*Task item*
Once the line with "6. **Recommendations and" is found in the entries below, repeat that line and every one after it exactly, ending at the last.

[Dataset excerpts]

-*-*-

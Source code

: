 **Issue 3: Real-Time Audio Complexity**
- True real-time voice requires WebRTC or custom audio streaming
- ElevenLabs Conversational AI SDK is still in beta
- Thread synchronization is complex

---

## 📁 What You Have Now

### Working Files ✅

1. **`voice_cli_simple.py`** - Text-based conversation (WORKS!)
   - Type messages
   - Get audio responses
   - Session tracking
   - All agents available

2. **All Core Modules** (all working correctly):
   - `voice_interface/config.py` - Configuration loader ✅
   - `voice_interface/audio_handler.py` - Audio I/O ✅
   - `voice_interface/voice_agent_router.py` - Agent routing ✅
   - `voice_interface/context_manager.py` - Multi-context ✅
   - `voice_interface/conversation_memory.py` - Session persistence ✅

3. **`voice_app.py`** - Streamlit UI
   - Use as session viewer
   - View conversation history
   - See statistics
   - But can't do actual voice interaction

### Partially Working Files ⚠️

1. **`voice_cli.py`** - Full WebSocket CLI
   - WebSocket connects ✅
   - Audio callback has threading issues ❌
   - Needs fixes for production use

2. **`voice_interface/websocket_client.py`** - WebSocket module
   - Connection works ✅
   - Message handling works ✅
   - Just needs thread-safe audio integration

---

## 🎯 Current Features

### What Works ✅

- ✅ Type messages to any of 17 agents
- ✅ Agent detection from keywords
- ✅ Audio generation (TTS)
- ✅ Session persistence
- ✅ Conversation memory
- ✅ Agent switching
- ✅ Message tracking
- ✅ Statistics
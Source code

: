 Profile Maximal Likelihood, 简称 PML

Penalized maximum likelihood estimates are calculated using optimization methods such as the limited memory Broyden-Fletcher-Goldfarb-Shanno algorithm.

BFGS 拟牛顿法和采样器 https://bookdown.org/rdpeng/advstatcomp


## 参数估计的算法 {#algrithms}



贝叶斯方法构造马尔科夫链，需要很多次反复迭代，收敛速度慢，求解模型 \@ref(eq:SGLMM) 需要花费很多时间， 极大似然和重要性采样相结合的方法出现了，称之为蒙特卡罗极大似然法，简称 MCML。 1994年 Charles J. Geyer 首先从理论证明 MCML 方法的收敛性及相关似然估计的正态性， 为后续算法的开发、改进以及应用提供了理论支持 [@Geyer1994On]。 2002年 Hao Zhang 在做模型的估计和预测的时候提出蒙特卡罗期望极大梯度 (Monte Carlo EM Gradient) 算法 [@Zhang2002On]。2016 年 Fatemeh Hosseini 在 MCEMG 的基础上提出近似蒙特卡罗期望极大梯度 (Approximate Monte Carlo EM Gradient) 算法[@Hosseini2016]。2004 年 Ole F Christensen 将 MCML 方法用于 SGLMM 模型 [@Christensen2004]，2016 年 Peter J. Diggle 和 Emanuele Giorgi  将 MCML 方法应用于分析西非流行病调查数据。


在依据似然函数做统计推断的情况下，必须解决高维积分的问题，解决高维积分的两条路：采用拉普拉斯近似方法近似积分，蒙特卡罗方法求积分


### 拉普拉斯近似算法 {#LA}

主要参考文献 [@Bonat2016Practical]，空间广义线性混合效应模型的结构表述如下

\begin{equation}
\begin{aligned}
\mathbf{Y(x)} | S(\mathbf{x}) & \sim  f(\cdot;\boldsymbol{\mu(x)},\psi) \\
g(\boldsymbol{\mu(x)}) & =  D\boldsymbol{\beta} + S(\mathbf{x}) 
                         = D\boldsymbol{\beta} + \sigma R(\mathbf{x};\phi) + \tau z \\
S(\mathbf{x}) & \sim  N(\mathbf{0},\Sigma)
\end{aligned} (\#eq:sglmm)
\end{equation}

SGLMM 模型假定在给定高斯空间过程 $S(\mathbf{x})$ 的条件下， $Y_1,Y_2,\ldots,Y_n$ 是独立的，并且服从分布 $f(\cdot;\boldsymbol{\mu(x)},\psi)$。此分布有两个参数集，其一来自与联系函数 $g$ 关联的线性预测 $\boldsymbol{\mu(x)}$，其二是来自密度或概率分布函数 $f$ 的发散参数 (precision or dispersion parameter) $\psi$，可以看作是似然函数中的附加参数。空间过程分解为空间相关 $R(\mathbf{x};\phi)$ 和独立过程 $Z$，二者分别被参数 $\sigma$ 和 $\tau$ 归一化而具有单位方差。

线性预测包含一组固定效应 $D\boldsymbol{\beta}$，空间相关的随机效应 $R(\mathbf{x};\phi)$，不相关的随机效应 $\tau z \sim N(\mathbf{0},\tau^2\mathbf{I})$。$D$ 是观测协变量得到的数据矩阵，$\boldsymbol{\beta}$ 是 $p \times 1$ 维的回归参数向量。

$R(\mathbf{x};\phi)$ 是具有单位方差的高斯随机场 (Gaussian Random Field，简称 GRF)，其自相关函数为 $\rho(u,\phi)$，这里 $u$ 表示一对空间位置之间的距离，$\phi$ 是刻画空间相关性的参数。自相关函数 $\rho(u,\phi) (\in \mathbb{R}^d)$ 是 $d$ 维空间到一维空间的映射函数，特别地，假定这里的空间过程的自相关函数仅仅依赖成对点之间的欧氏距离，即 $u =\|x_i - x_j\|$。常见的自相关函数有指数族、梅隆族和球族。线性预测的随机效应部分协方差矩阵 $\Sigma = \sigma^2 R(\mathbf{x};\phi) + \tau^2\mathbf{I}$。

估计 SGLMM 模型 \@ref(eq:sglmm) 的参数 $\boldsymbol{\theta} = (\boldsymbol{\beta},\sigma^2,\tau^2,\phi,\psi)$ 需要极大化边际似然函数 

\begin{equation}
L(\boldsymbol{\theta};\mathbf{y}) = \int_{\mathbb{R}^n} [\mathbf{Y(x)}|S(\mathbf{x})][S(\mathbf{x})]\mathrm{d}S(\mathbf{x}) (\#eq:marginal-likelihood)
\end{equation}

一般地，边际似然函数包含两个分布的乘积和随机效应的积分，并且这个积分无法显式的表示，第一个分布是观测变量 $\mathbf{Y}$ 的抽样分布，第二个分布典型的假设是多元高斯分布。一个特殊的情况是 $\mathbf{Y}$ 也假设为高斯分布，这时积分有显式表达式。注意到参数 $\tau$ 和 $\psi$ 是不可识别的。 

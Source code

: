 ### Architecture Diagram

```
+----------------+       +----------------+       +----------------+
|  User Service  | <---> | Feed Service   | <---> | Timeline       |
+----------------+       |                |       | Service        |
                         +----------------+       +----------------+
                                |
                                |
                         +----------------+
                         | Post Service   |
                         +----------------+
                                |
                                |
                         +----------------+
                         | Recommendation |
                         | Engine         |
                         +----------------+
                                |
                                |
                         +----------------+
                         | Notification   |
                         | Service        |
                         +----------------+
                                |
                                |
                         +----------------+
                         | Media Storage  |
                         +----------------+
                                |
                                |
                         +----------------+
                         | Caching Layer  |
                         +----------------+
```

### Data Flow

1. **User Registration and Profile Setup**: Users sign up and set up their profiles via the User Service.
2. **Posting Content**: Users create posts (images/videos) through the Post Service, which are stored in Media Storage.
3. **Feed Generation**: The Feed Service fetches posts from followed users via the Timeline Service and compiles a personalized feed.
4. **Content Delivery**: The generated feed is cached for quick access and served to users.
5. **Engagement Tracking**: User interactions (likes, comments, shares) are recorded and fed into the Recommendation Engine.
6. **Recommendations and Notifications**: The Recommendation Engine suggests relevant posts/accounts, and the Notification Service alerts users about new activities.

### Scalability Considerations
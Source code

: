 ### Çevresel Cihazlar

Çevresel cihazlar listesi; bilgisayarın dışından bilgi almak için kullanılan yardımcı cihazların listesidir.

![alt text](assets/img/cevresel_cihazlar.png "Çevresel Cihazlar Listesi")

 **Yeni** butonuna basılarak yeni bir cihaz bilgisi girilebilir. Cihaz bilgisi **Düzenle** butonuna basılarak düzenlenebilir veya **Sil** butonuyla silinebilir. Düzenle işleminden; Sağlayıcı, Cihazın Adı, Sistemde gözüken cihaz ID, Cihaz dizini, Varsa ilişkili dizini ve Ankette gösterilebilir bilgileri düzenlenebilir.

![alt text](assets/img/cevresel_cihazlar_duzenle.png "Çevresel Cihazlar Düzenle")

-*-*-

*Answer to this task*
6. **Recommendations and Notifications**: The Recommendation Engine suggests relevant posts/accounts, and the Notification Service alerts users about new activities.

### Scalability Considerations
Source code

: ### Çevresel Cihazlar

Çevresel cihazlar listesi; bilgisayarın dışından bilgi almak için kullanılan yardımcı cihazların listesidir.

![alt text](assets/img/cevresel_cihazlar.png "Çevresel Cihazlar Listesi")

 **Yeni** butonuna basılarak yeni bir cihaz bilgisi girilebilir. Cihaz bilgisi **Düzenle** butonuna basılarak düzenlenebilir veya **Sil** butonuyla silinebilir. Düzenle işleminden; Sağlayıcı, Cihazın Adı, Sistemde gözüken cihaz ID, Cihaz dizini, Varsa ilişkili dizini ve Ankette gösterilebilir bilgileri düzenlenebilir.

![alt text](assets/img/cevresel_cihazlar_duzenle.png "Çevresel Cihazlar Düzenle")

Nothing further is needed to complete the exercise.